Given data: Begin
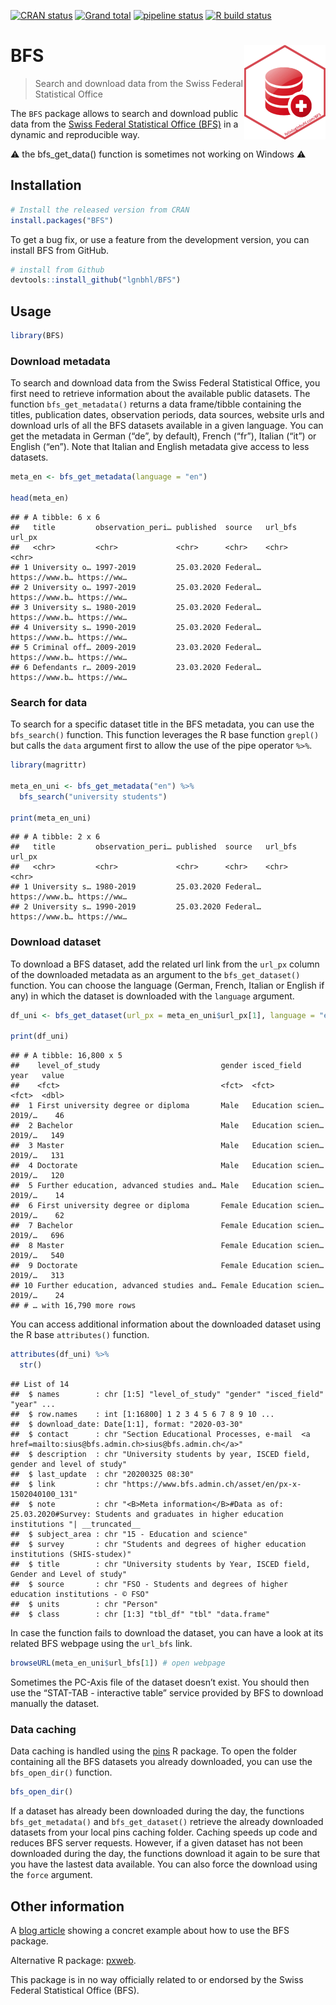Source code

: 
<!-- README.md is generated from README.Rmd. Please edit that file -->

<!-- badges: start -->

[![CRAN status](https://www.r-pkg.org/badges/version/BFS)](https://CRAN.R-project.org/package=BFS)
[![Grand total](https://cranlogs.r-pkg.org/badges/grand-total/BFS)](https://cran.r-project.org/package=BFS)
[![pipeline status](https://gitlab.com/lgnbhl/BFS/badges/master/pipeline.svg)](https://gitlab.com/lgnbhl/BFS/pipelines)
[![R build status](https://github.com/lgnbhl/BFS/workflows/R-CMD-check/badge.svg)](https://github.com/lgnbhl/BFS/actions)
<!-- badges: end -->

# BFS <img src="man/figures/logo.png" align="right" />

> Search and download data from the Swiss Federal Statistical Office

The `BFS` package allows to search and download public data from the
[Swiss Federal Statistical Office
(BFS)](https://www.bfs.admin.ch/bfs/en/home/statistics/catalogues-databases/data.html)
in a dynamic and reproducible way.

:warning: the bfs_get_data() function is sometimes not working on Windows :warning:

## Installation

``` r
# Install the released version from CRAN
install.packages("BFS")
```

To get a bug fix, or use a feature from the development version, you can
install BFS from GitHub.

``` r
# install from Github
devtools::install_github("lgnbhl/BFS")
```

## Usage

``` r
library(BFS)
```

### Download metadata

To search and download data from the Swiss Federal Statistical Office,
you first need to retrieve information about the available public
datasets. The function `bfs_get_metadata()` returns a data frame/tibble
containing the titles, publication dates, observation periods, data
sources, website urls and download urls of all the BFS datasets
available in a given language. You can get the metadata in German (“de”,
by default), French (“fr”), Italian (“it”) or English (“en”). Note that
Italian and English metadata give access to less datasets.

``` r
meta_en <- bfs_get_metadata(language = "en")

head(meta_en)
```

    ## # A tibble: 6 x 6
    ##   title         observation_peri… published  source   url_bfs        url_px     
    ##   <chr>         <chr>             <chr>      <chr>    <chr>          <chr>      
    ## 1 University o… 1997-2019         25.03.2020 Federal… https://www.b… https://ww…
    ## 2 University o… 1997-2019         25.03.2020 Federal… https://www.b… https://ww…
    ## 3 University s… 1980-2019         25.03.2020 Federal… https://www.b… https://ww…
    ## 4 University s… 1990-2019         25.03.2020 Federal… https://www.b… https://ww…
    ## 5 Criminal off… 2009-2019         23.03.2020 Federal… https://www.b… https://ww…
    ## 6 Defendants r… 2009-2019         23.03.2020 Federal… https://www.b… https://ww…

### Search for data

To search for a specific dataset title in the BFS metadata, you can use
the `bfs_search()` function. This function leverages the R base function
`grepl()` but calls the `data` argument first to allow the use of the
pipe operator `%>%`.

``` r
library(magrittr)

meta_en_uni <- bfs_get_metadata("en") %>%
  bfs_search("university students")

print(meta_en_uni)
```

    ## # A tibble: 2 x 6
    ##   title         observation_peri… published  source   url_bfs        url_px     
    ##   <chr>         <chr>             <chr>      <chr>    <chr>          <chr>      
    ## 1 University s… 1980-2019         25.03.2020 Federal… https://www.b… https://ww…
    ## 2 University s… 1990-2019         25.03.2020 Federal… https://www.b… https://ww…

### Download dataset

To download a BFS dataset, add the related url link from the `url_px`
column of the downloaded metadata as an argument to the
`bfs_get_dataset()` function. You can choose the language (German,
French, Italian or English if any) in which the dataset is downloaded
with the `language`
argument.

``` r
df_uni <- bfs_get_dataset(url_px = meta_en_uni$url_px[1], language = "en")

print(df_uni)
```

    ## # A tibble: 16,800 x 5
    ##    level_of_study                           gender isced_field      year   value
    ##    <fct>                                    <fct>  <fct>            <fct>  <dbl>
    ##  1 First university degree or diploma       Male   Education scien… 2019/…    46
    ##  2 Bachelor                                 Male   Education scien… 2019/…   149
    ##  3 Master                                   Male   Education scien… 2019/…   131
    ##  4 Doctorate                                Male   Education scien… 2019/…   120
    ##  5 Further education, advanced studies and… Male   Education scien… 2019/…    14
    ##  6 First university degree or diploma       Female Education scien… 2019/…    62
    ##  7 Bachelor                                 Female Education scien… 2019/…   696
    ##  8 Master                                   Female Education scien… 2019/…   540
    ##  9 Doctorate                                Female Education scien… 2019/…   313
    ## 10 Further education, advanced studies and… Female Education scien… 2019/…    24
    ## # … with 16,790 more rows

You can access additional information about the downloaded dataset using
the R base `attributes()` function.

``` r
attributes(df_uni) %>%
  str()
```

    ## List of 14
    ##  $ names        : chr [1:5] "level_of_study" "gender" "isced_field" "year" ...
    ##  $ row.names    : int [1:16800] 1 2 3 4 5 6 7 8 9 10 ...
    ##  $ download_date: Date[1:1], format: "2020-03-30"
    ##  $ contact      : chr "Section Educational Processes, e-mail  <a href=mailto:sius@bfs.admin.ch>sius@bfs.admin.ch</a>"
    ##  $ description  : chr "University students by year, ISCED field, gender and level of study"
    ##  $ last_update  : chr "20200325 08:30"
    ##  $ link         : chr "https://www.bfs.admin.ch/asset/en/px-x-1502040100_131"
    ##  $ note         : chr "<B>Meta information</B>#Data as of: 25.03.2020#Survey: Students and graduates in higher education institutions "| __truncated__
    ##  $ subject_area : chr "15 - Education and science"
    ##  $ survey       : chr "Students and degrees of higher education institutions (SHIS-studex)"
    ##  $ title        : chr "University students by Year, ISCED field, Gender and Level of study"
    ##  $ source       : chr "FSO - Students and degrees of higher education institutions - © FSO"
    ##  $ units        : chr "Person"
    ##  $ class        : chr [1:3] "tbl_df" "tbl" "data.frame"

In case the function fails to download the dataset, you can have a look
at its related BFS webpage using the `url_bfs` link.

``` r
browseURL(meta_en_uni$url_bfs[1]) # open webpage
```

Sometimes the PC-Axis file of the dataset doesn’t exist. You should then
use the “STAT-TAB - interactive table” service provided by BFS to
download manually the dataset.

### Data caching

Data caching is handled using the [pins](https://pins.rstudio.com/) R
package. To open the folder containing all the BFS datasets you already
downloaded, you can use the `bfs_open_dir()` function.

``` r
bfs_open_dir()
```

If a dataset has already been downloaded during the day, the functions
`bfs_get_metadata()` and `bfs_get_dataset()` retrieve the already
downloaded datasets from your local pins caching folder. Caching speeds
up code and reduces BFS server requests. However, if a given dataset has
not been downloaded during the day, the functions download it again to
be sure that you have the lastest data available. You can also force the
download using the `force` argument.

## Other information

A [blog article](https://felixluginbuhl.com/blog/2019/11/07/swiss-data)
showing a concret example about how to use the BFS package.

Alternative R package: [pxweb](https://github.com/rOpenGov/pxweb).

This package is in no way officially related to or endorsed by the Swiss
Federal Statistical Office (BFS).
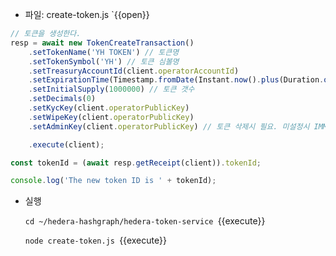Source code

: * 파일: create-token.js  `{{open}}

```javascript
// 토큰을 생성한다.
resp = await new TokenCreateTransaction()
    .setTokenName('YH TOKEN') // 토큰명
    .setTokenSymbol('YH') // 토큰 심볼명
    .setTreasuryAccountId(client.operatorAccountId)
    .setExpirationTime(Timestamp.fromDate(Instant.now().plus(Duration.ofDays(90)).toString())) // 만기일. 90일후
    .setInitialSupply(1000000) // 토큰 갯수
    .setDecimals(0)
    .setKycKey(client.operatorPublicKey)
    .setWipeKey(client.operatorPublicKey)
    .setAdminKey(client.operatorPublicKey) // 토큰 삭제시 필요. 미설정시 IMMUTABLE (NFT)

    .execute(client);

const tokenId = (await resp.getReceipt(client)).tokenId;

console.log('The new token ID is ' + tokenId);
```

* 실행

  `cd ~/hedera-hashgraph/hedera-token-service `{{execute}}

  `node create-token.js `{{execute}}

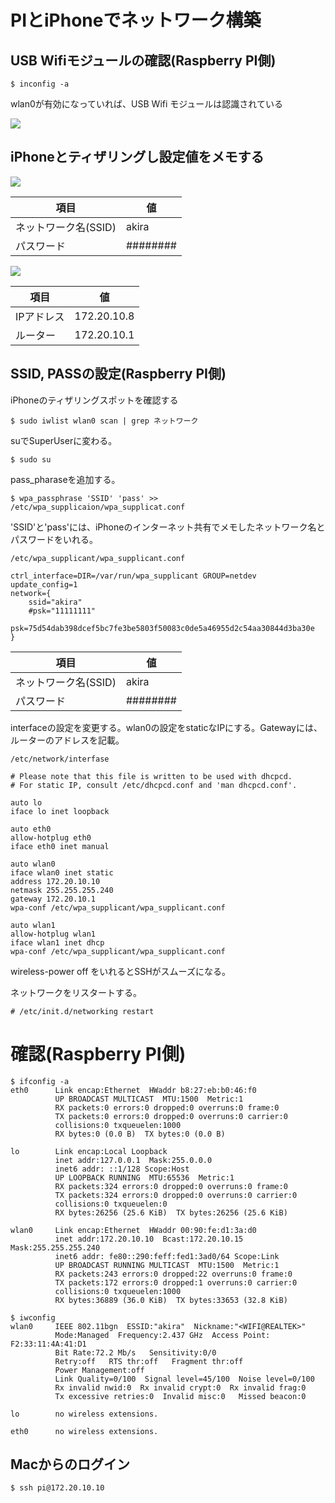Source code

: # PIとiPhoneでネットワーク構築

## USB Wifiモジュールの確認(Raspberry PI側)

    $ inconfig -a

wlan0が有効になっていれば、USB Wifi モジュールは認識されている

![](../img/dev/pi/pi101.png)

## iPhoneとティザリングし設定値をメモする

![](../img/dev/pi/pi103.png)

| 項目 | 値 |
| -- | -- |
| ネットワーク名(SSID) | akira |
| パスワード | ######## |


![](../img/dev/pi/pi102.png)

| 項目 | 値 |
| -- | -- |
| IPアドレス | 172.20.10.8 |
| ルーター | 172.20.10.1 |

## SSID, PASSの設定(Raspberry PI側)

iPhoneのティザリングスポットを確認する

    $ sudo iwlist wlan0 scan | grep ネットワーク

suでSuperUserに変わる。

    $ sudo su

pass_pharaseを追加する。    
    
    $ wpa_passphrase 'SSID' 'pass' >> /etc/wpa_supplicaion/wpa_supplicat.conf
 
'SSID'と'pass'には、iPhoneのインターネット共有でメモしたネットワーク名とパスワードをいれる。

`/etc/wpa_supplicant/wpa_supplicant.conf`

```
ctrl_interface=DIR=/var/run/wpa_supplicant GROUP=netdev
update_config=1
network={
	ssid="akira"
	#psk="11111111"
	psk=75d54dab398dcef5bc7fe3be5803f50083c0de5a46955d2c54aa30844d3ba30e
}
```

| 項目 | 値 |
| -- | -- |
| ネットワーク名(SSID) | akira |
| パスワード | ######## |

interfaceの設定を変更する。wlan0の設定をstaticなIPにする。Gatewayには、ルーターのアドレスを記載。　

`/etc/network/interfase`

```
# Please note that this file is written to be used with dhcpcd.
# For static IP, consult /etc/dhcpcd.conf and 'man dhcpcd.conf'.

auto lo
iface lo inet loopback

auto eth0
allow-hotplug eth0
iface eth0 inet manual

auto wlan0
iface wlan0 inet static
address 172.20.10.10
netmask 255.255.255.240
gateway 172.20.10.1
wpa-conf /etc/wpa_supplicant/wpa_supplicant.conf

auto wlan1
allow-hotplug wlan1
iface wlan1 inet dhcp
wpa-conf /etc/wpa_supplicant/wpa_supplicant.conf
``` 

wireless-power off をいれるとSSHがスムーズになる。

ネットワークをリスタートする。

    # /etc/init.d/networking restart
    
# 確認(Raspberry PI側)

```
$ ifconfig -a
eth0      Link encap:Ethernet  HWaddr b8:27:eb:b0:46:f0  
          UP BROADCAST MULTICAST  MTU:1500  Metric:1
          RX packets:0 errors:0 dropped:0 overruns:0 frame:0
          TX packets:0 errors:0 dropped:0 overruns:0 carrier:0
          collisions:0 txqueuelen:1000 
          RX bytes:0 (0.0 B)  TX bytes:0 (0.0 B)

lo        Link encap:Local Loopback  
          inet addr:127.0.0.1  Mask:255.0.0.0
          inet6 addr: ::1/128 Scope:Host
          UP LOOPBACK RUNNING  MTU:65536  Metric:1
          RX packets:324 errors:0 dropped:0 overruns:0 frame:0
          TX packets:324 errors:0 dropped:0 overruns:0 carrier:0
          collisions:0 txqueuelen:0 
          RX bytes:26256 (25.6 KiB)  TX bytes:26256 (25.6 KiB)

wlan0     Link encap:Ethernet  HWaddr 00:90:fe:d1:3a:d0  
          inet addr:172.20.10.10  Bcast:172.20.10.15  Mask:255.255.255.240
          inet6 addr: fe80::290:feff:fed1:3ad0/64 Scope:Link
          UP BROADCAST RUNNING MULTICAST  MTU:1500  Metric:1
          RX packets:243 errors:0 dropped:22 overruns:0 frame:0
          TX packets:172 errors:0 dropped:1 overruns:0 carrier:0
          collisions:0 txqueuelen:1000 
          RX bytes:36889 (36.0 KiB)  TX bytes:33653 (32.8 KiB)
```

```
$ iwconfig
wlan0     IEEE 802.11bgn  ESSID:"akira"  Nickname:"<WIFI@REALTEK>"
          Mode:Managed  Frequency:2.437 GHz  Access Point: F2:33:11:4A:41:D1   
          Bit Rate:72.2 Mb/s   Sensitivity:0/0  
          Retry:off   RTS thr:off   Fragment thr:off
          Power Management:off
          Link Quality=0/100  Signal level=45/100  Noise level=0/100
          Rx invalid nwid:0  Rx invalid crypt:0  Rx invalid frag:0
          Tx excessive retries:0  Invalid misc:0   Missed beacon:0

lo        no wireless extensions.

eth0      no wireless extensions.
```
    
## Macからのログイン

	$ ssh pi@172.20.10.10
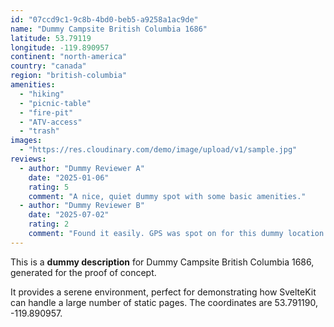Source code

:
 ```yaml
---
id: "07ccd9c1-9c8b-4bd0-beb5-a9258a1ac9de"
name: "Dummy Campsite British Columbia 1686"
latitude: 53.79119
longitude: -119.890957
continent: "north-america"
country: "canada"
region: "british-columbia"
amenities:
  - "hiking"
  - "picnic-table"
  - "fire-pit"
  - "ATV-access"
  - "trash"
images:
  - "https://res.cloudinary.com/demo/image/upload/v1/sample.jpg"
reviews:
  - author: "Dummy Reviewer A"
    date: "2025-01-06"
    rating: 5
    comment: "A nice, quiet dummy spot with some basic amenities."
  - author: "Dummy Reviewer B"
    date: "2025-07-02"
    rating: 2
    comment: "Found it easily. GPS was spot on for this dummy location."
---
```


This is a **dummy description** for Dummy Campsite British Columbia 1686, generated for the proof of concept.

It provides a serene environment, perfect for demonstrating how SvelteKit can handle a large number of static pages. The coordinates are 53.791190, -119.890957.
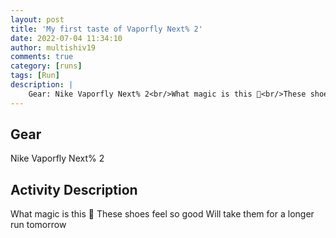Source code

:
 ```yaml
---
layout: post
title: 'My first taste of Vaporfly Next% 2'
date: 2022-07-04 11:34:10
author: multishiv19
comments: true
category: [runs]
tags: [Run]
description: |
    Gear: Nike Vaporfly Next% 2<br/>What magic is this 🤯<br/>These shoes feel so good<br/>Will take them for a longer run tomorrow 
---
```


## Gear
Nike Vaporfly Next% 2

## Activity Description
What magic is this 🤯
These shoes feel so good
Will take them for a longer run tomorrow 


<div width='100%' class='strava-embed-placeholder' data-embed-type='activity' data-embed-id='7411384125'></div>
<script src='https://strava-embeds.com/embed.js'></script>
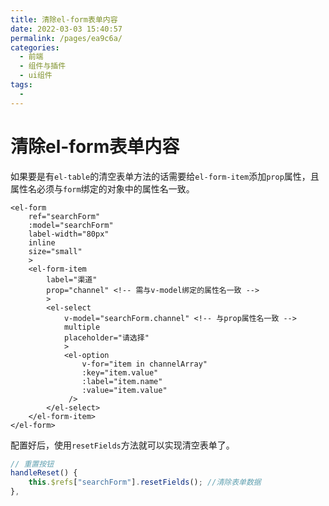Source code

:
 ```yaml
---
title: 清除el-form表单内容
date: 2022-03-03 15:40:57
permalink: /pages/ea9c6a/
categories:
  - 前端
  - 组件与插件
  - ui组件
tags:
  - 
---
```

# 清除el-form表单内容

如果要是有`el-table`的清空表单方法的话需要给`el-form-item`添加`prop`属性，且属性名必须与`form`绑定的对象中的属性名一致。

```vue
<el-form
    ref="searchForm"
    :model="searchForm"
    label-width="80px"
    inline
    size="small"
    >
    <el-form-item
    	label="渠道"
        prop="channel" <!-- 需与v-model绑定的属性名一致 -->
        >
        <el-select
        	v-model="searchForm.channel" <!-- 与prop属性名一致 -->
            multiple
            placeholder="请选择"
            >
            <el-option
            	v-for="item in channelArray"
                :key="item.value"
                :label="item.name"
                :value="item.value"
             />
        </el-select>
    </el-form-item>
</el-form>
```

配置好后，使用`resetFields`方法就可以实现清空表单了。

```js
// 重置按钮
handleReset() {
    this.$refs["searchForm"].resetFields(); //清除表单数据
},
```

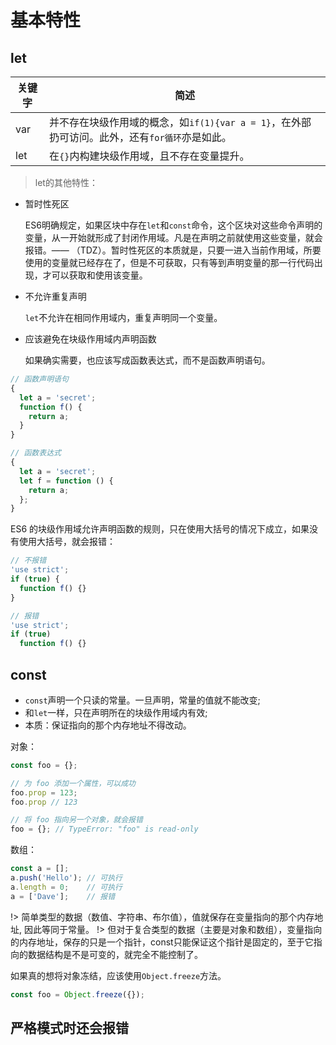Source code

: # 基本特性

## let

关键字|简述
---|---
var|并不存在块级作用域的概念，如`if(1){var a = 1}`，在外部扔可访问。此外，还有`for循环`亦是如此。
let|在`{}`内构建块级作用域，且不存在变量提升。

> let的其他特性：

- 暂时性死区

	ES6明确规定，如果区块中存在`let`和`const`命令，这个区块对这些命令声明的变量，从一开始就形成了封闭作用域。凡是在声明之前就使用这些变量，就会报错。—— （TDZ）。暂时性死区的本质就是，只要一进入当前作用域，所要使用的变量就已经存在了，但是不可获取，只有等到声明变量的那一行代码出现，才可以获取和使用该变量。

- 不允许重复声明

	`let`不允许在相同作用域内，重复声明同一个变量。

- 应该避免在块级作用域内声明函数

	如果确实需要，也应该写成函数表达式，而不是函数声明语句。
	
```js
// 函数声明语句
{
  let a = 'secret';
  function f() {
    return a;
  }
}

// 函数表达式
{
  let a = 'secret';
  let f = function () {
    return a;
  };
}
```

ES6 的块级作用域允许声明函数的规则，只在使用大括号的情况下成立，如果没有使用大括号，就会报错：

```js
// 不报错
'use strict';
if (true) {
  function f() {}
}

// 报错
'use strict';
if (true)
  function f() {}
```

## const

- `const`声明一个只读的常量。一旦声明，常量的值就不能改变;
- 和`let`一样，只在声明所在的块级作用域内有效;
- 本质：保证指向的那个内存地址不得改动。

对象：
```js
const foo = {};

// 为 foo 添加一个属性，可以成功
foo.prop = 123;
foo.prop // 123

// 将 foo 指向另一个对象，就会报错
foo = {}; // TypeError: "foo" is read-only
```

数组：
```js
const a = [];
a.push('Hello'); // 可执行
a.length = 0;    // 可执行
a = ['Dave'];    // 报错
```

!> 简单类型的数据（数值、字符串、布尔值），值就保存在变量指向的那个内存地址, 因此等同于常量。
!> 但对于复合类型的数据（主要是对象和数组），变量指向的内存地址，保存的只是一个指针，const只能保证这个指针是固定的，至于它指向的数据结构是不是可变的，就完全不能控制了。


如果真的想将对象冻结，应该使用`Object.freeze`方法。

```js
const foo = Object.freeze({});
```

## 严格模式时还会报错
Given data: End
### [Work request]
Reproducing the whole listing above is not the task. Copy exactly only the lines from the one with "## Installation" to the one with "## 3 University", both kept.

### [Reply to the exercise]
## Installation

``` r
# Install the released version from CRAN
install.packages("BFS")
```

To get a bug fix, or use a feature from the development version, you can
install BFS from GitHub.

``` r
# install from Github
devtools::install_github("lgnbhl/BFS")
```

## Usage

``` r
library(BFS)
```

### Download metadata

To search and download data from the Swiss Federal Statistical Office,
you first need to retrieve information about the available public
datasets. The function `bfs_get_metadata()` returns a data frame/tibble
containing the titles, publication dates, observation periods, data
sources, website urls and download urls of all the BFS datasets
available in a given language. You can get the metadata in German (“de”,
by default), French (“fr”), Italian (“it”) or English (“en”). Note that
Italian and English metadata give access to less datasets.

``` r
meta_en <- bfs_get_metadata(language = "en")

head(meta_en)
```

    ## # A tibble: 6 x 6
    ##   title         observation_peri… published  source   url_bfs        url_px     
    ##   <chr>         <chr>             <chr>      <chr>    <chr>          <chr>      
    ## 1 University o… 1997-2019         25.03.2020 Federal… https://www.b… https://ww…
    ## 2 University o… 1997-2019         25.03.2020 Federal… https://www.b… https://ww…
    ## 3 University s… 1980-2019         25.03.2020 Federal… https://www.b… https://ww…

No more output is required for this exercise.